Oct 26, 2011
The sunlight that reaches Earth every day dwarfs all the planet’s other energy sources. This solar energy is clearly sufficient in scale to meet all of mankind’s energy needs — if it can be harnessed and stored in a cost-effective way.
Unfortunately, that’s where the technology lags: Except in certain specific cases, solar energy is still too expensive to compete. But that could change if new technologies can tip the balance of solar economics.
The potential is enormous, says MIT physics professor Washington Taylor, who co-teaches a course on the physics of energy. A total of 173,000 terawatts (trillions of watts) of solar energy strikes the Earth continuously. That’s more than 10,000 times the world’s total energy use. And that energy is completely renewable — at least, for the lifetime of the sun. “It’s finite, but we’re talking billions of years,” Taylor says.
Since solar energy is, at least in theory, sufficient to meet all of humanity’s energy needs, the question becomes: “How big is the engineering challenge to get all our energy from solar?” Taylor says.

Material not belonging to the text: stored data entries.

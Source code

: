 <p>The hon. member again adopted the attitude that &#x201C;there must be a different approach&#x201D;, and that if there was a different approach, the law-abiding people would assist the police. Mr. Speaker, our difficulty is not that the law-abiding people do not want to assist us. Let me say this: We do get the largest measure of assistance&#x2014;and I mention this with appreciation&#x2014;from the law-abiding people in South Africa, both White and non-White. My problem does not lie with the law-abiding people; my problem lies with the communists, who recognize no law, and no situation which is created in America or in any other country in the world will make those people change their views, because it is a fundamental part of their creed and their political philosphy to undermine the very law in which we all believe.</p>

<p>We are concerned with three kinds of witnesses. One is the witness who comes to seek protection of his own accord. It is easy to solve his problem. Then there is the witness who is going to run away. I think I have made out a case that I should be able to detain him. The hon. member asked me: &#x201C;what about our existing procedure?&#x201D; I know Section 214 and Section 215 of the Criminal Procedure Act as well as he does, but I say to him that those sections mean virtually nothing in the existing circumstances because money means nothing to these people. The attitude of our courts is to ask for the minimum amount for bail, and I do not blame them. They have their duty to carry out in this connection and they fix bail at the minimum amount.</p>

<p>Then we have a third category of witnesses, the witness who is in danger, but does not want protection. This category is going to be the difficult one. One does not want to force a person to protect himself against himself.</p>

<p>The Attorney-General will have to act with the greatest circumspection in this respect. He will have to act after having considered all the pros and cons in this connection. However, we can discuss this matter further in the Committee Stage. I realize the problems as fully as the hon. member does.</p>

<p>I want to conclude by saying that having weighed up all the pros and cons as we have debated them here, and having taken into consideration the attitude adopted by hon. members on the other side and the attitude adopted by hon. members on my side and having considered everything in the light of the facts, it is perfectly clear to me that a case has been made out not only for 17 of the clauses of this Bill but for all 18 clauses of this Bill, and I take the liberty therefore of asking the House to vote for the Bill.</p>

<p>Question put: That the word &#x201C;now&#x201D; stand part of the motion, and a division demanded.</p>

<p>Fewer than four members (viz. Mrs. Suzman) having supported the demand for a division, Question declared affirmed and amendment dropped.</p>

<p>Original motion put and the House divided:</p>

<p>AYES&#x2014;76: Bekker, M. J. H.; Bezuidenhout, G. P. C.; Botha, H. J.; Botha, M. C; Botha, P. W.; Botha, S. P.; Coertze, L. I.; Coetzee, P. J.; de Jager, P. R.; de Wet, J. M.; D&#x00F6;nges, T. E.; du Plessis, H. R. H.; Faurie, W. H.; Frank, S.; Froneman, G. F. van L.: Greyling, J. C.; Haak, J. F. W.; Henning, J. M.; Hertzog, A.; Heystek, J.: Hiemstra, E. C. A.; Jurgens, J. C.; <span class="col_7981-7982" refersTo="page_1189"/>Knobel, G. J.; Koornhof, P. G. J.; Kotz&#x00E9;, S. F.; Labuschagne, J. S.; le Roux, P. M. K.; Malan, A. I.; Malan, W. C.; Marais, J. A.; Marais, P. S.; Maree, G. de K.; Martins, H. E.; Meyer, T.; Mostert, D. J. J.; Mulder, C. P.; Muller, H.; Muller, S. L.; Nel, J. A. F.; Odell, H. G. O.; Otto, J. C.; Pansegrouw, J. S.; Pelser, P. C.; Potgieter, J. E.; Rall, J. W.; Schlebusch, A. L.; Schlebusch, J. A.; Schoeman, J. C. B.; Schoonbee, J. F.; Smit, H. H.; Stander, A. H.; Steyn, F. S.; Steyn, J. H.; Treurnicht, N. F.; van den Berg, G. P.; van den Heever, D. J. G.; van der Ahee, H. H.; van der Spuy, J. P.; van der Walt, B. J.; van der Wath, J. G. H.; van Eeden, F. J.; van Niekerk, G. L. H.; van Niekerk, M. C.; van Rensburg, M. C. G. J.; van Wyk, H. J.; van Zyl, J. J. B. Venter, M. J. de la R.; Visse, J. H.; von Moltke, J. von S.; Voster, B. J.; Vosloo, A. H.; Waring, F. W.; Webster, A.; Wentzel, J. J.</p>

Solar thermal systems covering 10 percent of the world’s deserts — about 1.5 percent of the planet’s total land area — could generate about 15 terawatts of energy, given a total efficiency of 2 percent. This amount is roughly equal to the projected growth in worldwide energy demand over the next half-century.
Such grand-scale installations have been seriously proposed. For example, there are suggestions for solar installations in the Sahara, connected to Europe via cables under the Mediterranean, that could meet all of that continent’s electricity needs.

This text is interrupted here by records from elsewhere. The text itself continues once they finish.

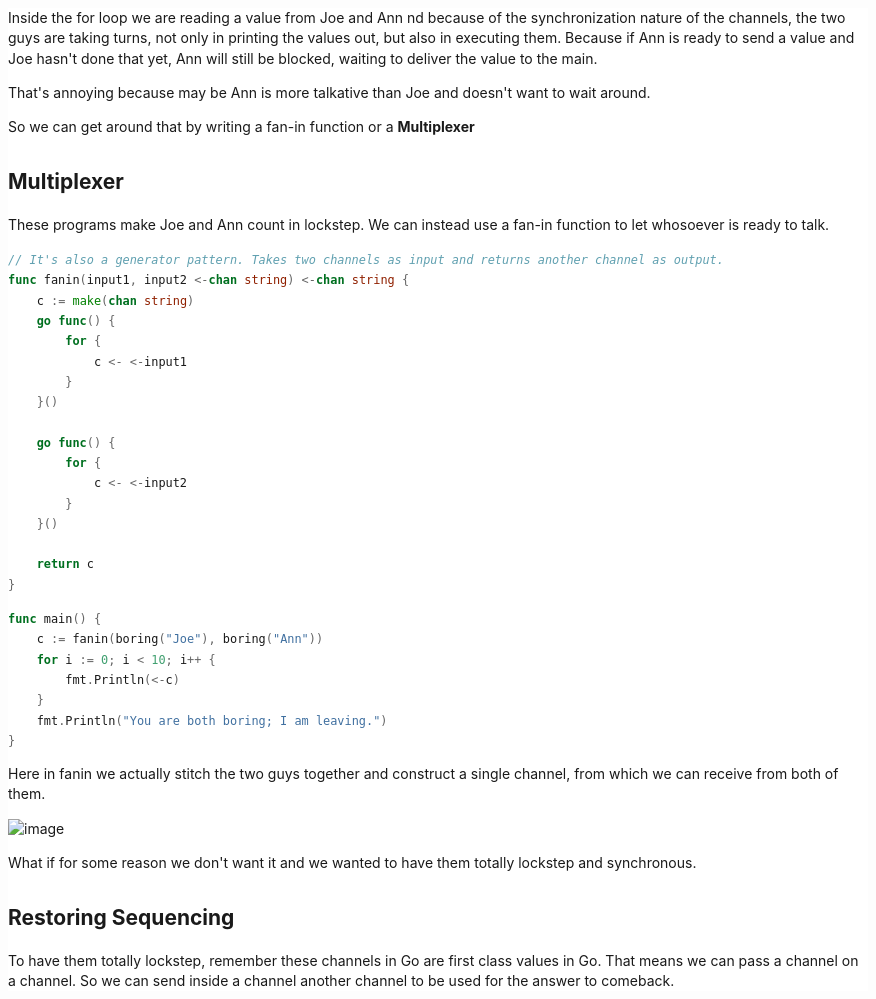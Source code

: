 Inside the for loop we are reading a value from Joe and Ann nd because of the synchronization nature of the channels, the two guys are 
taking turns, not only in printing the values out, but also in executing them. Because if Ann is ready to send a value and Joe hasn't 
done that yet, Ann will still be blocked, waiting to deliver the value to the main.

That's annoying because may be Ann is more talkative than Joe and doesn't want to wait around.

So we can get around that by writing a fan-in function or a **Multiplexer**

## Multiplexer
These programs make Joe and Ann count in lockstep.
We can instead use a fan-in function to let whosoever is ready to talk.

```go
// It's also a generator pattern. Takes two channels as input and returns another channel as output.
func fanin(input1, input2 <-chan string) <-chan string {
	c := make(chan string)
	go func() {
		for {
			c <- <-input1
		}
	}()

	go func() {
		for {
			c <- <-input2
		}
	}()

	return c
}
```

```go 
func main() {
	c := fanin(boring("Joe"), boring("Ann"))
	for i := 0; i < 10; i++ {
		fmt.Println(<-c)
	}
	fmt.Println("You are both boring; I am leaving.")
}
```

Here in fanin we actually stitch the two guys together and construct a single channel, from which we can receive from both of them.

![image](https://github.com/user-attachments/assets/57149915-959b-423a-89a1-47ee57b3c76a)

What if for some reason we don't want it and we wanted to have them totally lockstep and synchronous.

## Restoring Sequencing
To have them totally lockstep, remember these channels in Go are first class values in Go. That means we can pass a channel on a 
channel. So we can send inside a channel another channel to be used for the answer to comeback.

Because solar installations of all types are modular, the experience gained from working with smaller arrays translates directly into what can be expected for much larger applications. “I’m a big fan of large-scale solar thermal,” says Robert Jaffe, the Otto (1939) and Jane Morningstar Professor of Physics. “It may be the only renewable technology that can be deployed at very large scale.”
And we do know how to harness solar energy, even at a colossal scale. “There’s no showstopper, it’s just a matter of price,” says Daniel Nocera, the Henry Dreyfus Professor of Energy at MIT.

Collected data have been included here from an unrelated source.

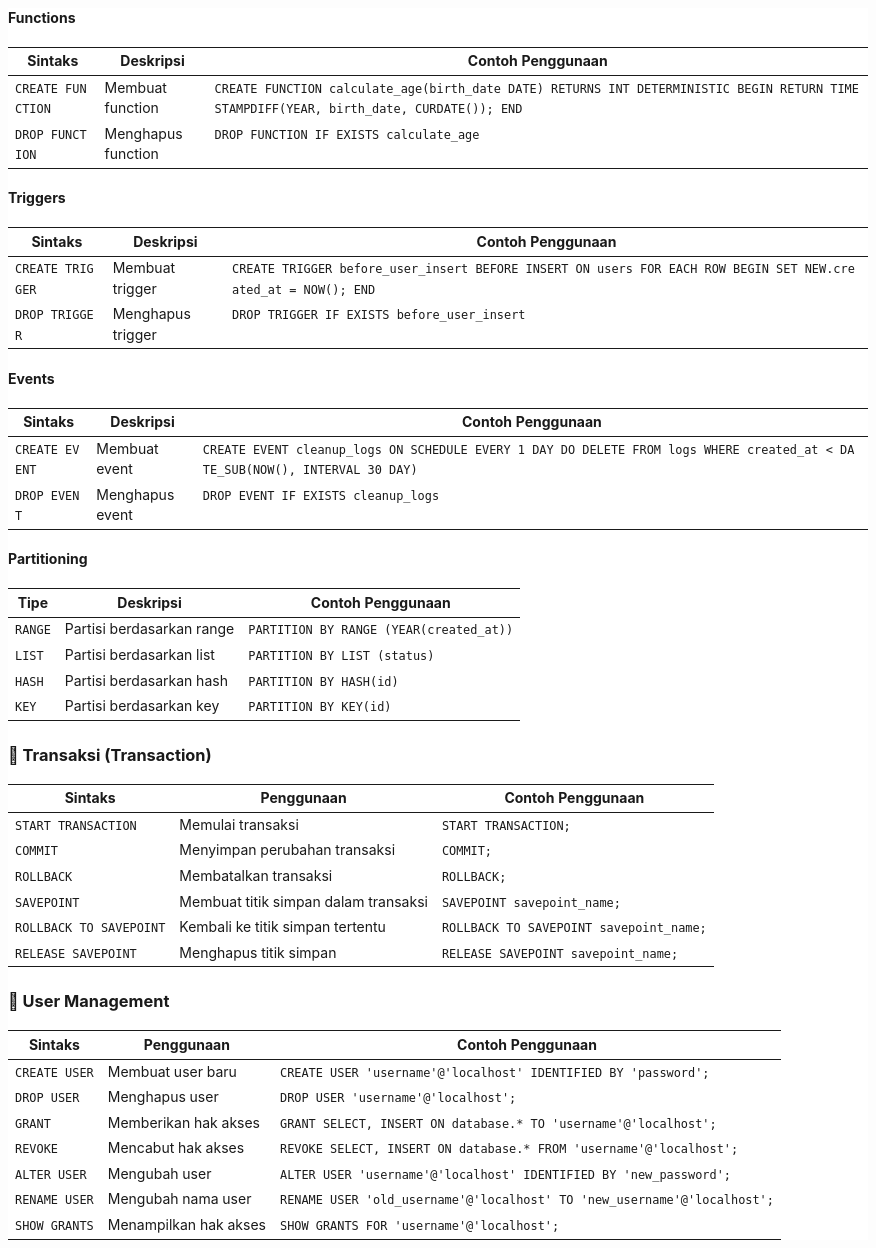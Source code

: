 #### Functions
| Sintaks | Deskripsi | Contoh Penggunaan |
|---------|-----------|-------------------|
| `CREATE FUNCTION` | Membuat function | `CREATE FUNCTION calculate_age(birth_date DATE) RETURNS INT DETERMINISTIC BEGIN RETURN TIMESTAMPDIFF(YEAR, birth_date, CURDATE()); END` |
| `DROP FUNCTION` | Menghapus function | `DROP FUNCTION IF EXISTS calculate_age` |

#### Triggers
| Sintaks | Deskripsi | Contoh Penggunaan |
|---------|-----------|-------------------|
| `CREATE TRIGGER` | Membuat trigger | `CREATE TRIGGER before_user_insert BEFORE INSERT ON users FOR EACH ROW BEGIN SET NEW.created_at = NOW(); END` |
| `DROP TRIGGER` | Menghapus trigger | `DROP TRIGGER IF EXISTS before_user_insert` |

#### Events
| Sintaks | Deskripsi | Contoh Penggunaan |
|---------|-----------|-------------------|
| `CREATE EVENT` | Membuat event | `CREATE EVENT cleanup_logs ON SCHEDULE EVERY 1 DAY DO DELETE FROM logs WHERE created_at < DATE_SUB(NOW(), INTERVAL 30 DAY)` |
| `DROP EVENT` | Menghapus event | `DROP EVENT IF EXISTS cleanup_logs` |

#### Partitioning
| Tipe | Deskripsi | Contoh Penggunaan |
|------|-----------|-------------------|
| `RANGE` | Partisi berdasarkan range | `PARTITION BY RANGE (YEAR(created_at))` |
| `LIST` | Partisi berdasarkan list | `PARTITION BY LIST (status)` |
| `HASH` | Partisi berdasarkan hash | `PARTITION BY HASH(id)` |
| `KEY` | Partisi berdasarkan key | `PARTITION BY KEY(id)` |

### 🔷 Transaksi (Transaction)

| Sintaks | Penggunaan | Contoh Penggunaan |
|---------|------------|-------------------|
| `START TRANSACTION` | Memulai transaksi | `START TRANSACTION;` |
| `COMMIT` | Menyimpan perubahan transaksi | `COMMIT;` |
| `ROLLBACK` | Membatalkan transaksi | `ROLLBACK;` |
| `SAVEPOINT` | Membuat titik simpan dalam transaksi | `SAVEPOINT savepoint_name;` |
| `ROLLBACK TO SAVEPOINT` | Kembali ke titik simpan tertentu | `ROLLBACK TO SAVEPOINT savepoint_name;` |
| `RELEASE SAVEPOINT` | Menghapus titik simpan | `RELEASE SAVEPOINT savepoint_name;` |

### 🔷 User Management

| Sintaks | Penggunaan | Contoh Penggunaan |
|---------|------------|-------------------|
| `CREATE USER` | Membuat user baru | `CREATE USER 'username'@'localhost' IDENTIFIED BY 'password';` |
| `DROP USER` | Menghapus user | `DROP USER 'username'@'localhost';` |
| `GRANT` | Memberikan hak akses | `GRANT SELECT, INSERT ON database.* TO 'username'@'localhost';` |
| `REVOKE` | Mencabut hak akses | `REVOKE SELECT, INSERT ON database.* FROM 'username'@'localhost';` |
| `ALTER USER` | Mengubah user | `ALTER USER 'username'@'localhost' IDENTIFIED BY 'new_password';` |
| `RENAME USER` | Mengubah nama user | `RENAME USER 'old_username'@'localhost' TO 'new_username'@'localhost';` |
| `SHOW GRANTS` | Menampilkan hak akses | `SHOW GRANTS FOR 'username'@'localhost';` |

Nocera foresees a time when every home could have its own self-contained system: For instance, photovoltaic panels on the roof could run an electrolyzer in the basement, producing hydrogen to feed a fuel cell that generates power. All the necessary ingredients already exist, he says: “I can go on Google right now, and I can put that system together.” Nocera’s own invention, a low-cost system for producing hydrogen from water, could help over the next few years to make such systems cost-competitive.